16 lbs fresh strawberries, stemmed
12 lbs Kirkland honey
3 gallons water
8 grams Lalvin DV-10

No heat/boil. Just mixed the honey and water together. Mashed the strawberries with a potato masher. Poured the honey/water mix on top. Pitched yeast (dry... didn't bother making a starter). Ferment took off with no problem. Honey/water mix started at 1.100. According to the calculator at gotmead.com, with the strawberries the SG was around 1.160. Kept covered with a towel for two weeks until fermentation was complete. Now down to 0.995.

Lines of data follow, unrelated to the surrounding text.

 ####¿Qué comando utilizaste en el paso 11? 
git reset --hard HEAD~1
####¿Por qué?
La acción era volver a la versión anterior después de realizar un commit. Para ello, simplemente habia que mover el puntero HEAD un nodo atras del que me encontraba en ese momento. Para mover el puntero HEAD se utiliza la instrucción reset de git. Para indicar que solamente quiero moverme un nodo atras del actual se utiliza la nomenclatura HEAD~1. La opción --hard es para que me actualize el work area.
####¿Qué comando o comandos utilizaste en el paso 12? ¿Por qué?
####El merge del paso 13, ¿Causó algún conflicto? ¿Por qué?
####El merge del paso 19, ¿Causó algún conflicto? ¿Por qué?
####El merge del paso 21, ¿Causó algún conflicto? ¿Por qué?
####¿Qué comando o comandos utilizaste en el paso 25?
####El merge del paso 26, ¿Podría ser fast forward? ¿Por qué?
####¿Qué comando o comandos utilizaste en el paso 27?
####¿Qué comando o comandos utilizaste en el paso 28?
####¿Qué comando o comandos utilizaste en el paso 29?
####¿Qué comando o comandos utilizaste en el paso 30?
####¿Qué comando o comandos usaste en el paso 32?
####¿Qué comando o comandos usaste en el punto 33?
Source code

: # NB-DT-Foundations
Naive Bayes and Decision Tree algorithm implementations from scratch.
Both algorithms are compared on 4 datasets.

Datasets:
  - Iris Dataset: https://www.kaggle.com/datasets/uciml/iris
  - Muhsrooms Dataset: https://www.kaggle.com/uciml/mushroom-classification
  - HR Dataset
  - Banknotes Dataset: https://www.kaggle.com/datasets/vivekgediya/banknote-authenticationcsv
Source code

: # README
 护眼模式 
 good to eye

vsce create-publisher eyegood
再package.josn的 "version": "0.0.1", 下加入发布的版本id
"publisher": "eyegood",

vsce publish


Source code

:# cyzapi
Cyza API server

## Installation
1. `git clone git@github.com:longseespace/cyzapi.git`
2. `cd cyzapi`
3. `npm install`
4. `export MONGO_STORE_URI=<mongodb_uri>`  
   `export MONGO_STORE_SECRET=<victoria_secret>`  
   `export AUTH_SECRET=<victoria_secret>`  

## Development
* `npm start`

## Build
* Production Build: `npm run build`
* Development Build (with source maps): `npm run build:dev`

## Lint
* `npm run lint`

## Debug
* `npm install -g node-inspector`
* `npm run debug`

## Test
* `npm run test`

Just thieved a sample out today to taste test and check the SG. Good strawberry aroma with hints of honey in the background. Little to dry for my taste for a strawberry mead. Flavor presented with hints of strawberry, slight notes of honey, and hot alcohol (as to be expected with a 1 month old mead).

Planning on racking onto 3-4 vanilla beans (split, but not scraped) and 4 lbs of frozen strawberries (thawed and possibly frozen and thawed again). Trying to get a little more strawberry note on the palate. Plus I still needed to get the vanilla in there as well. Seeing that right now it is a bit dry for how I wanted this to turn out, I'm planning on racking it onto 2 lbs of honey in the tertiary (about another month out).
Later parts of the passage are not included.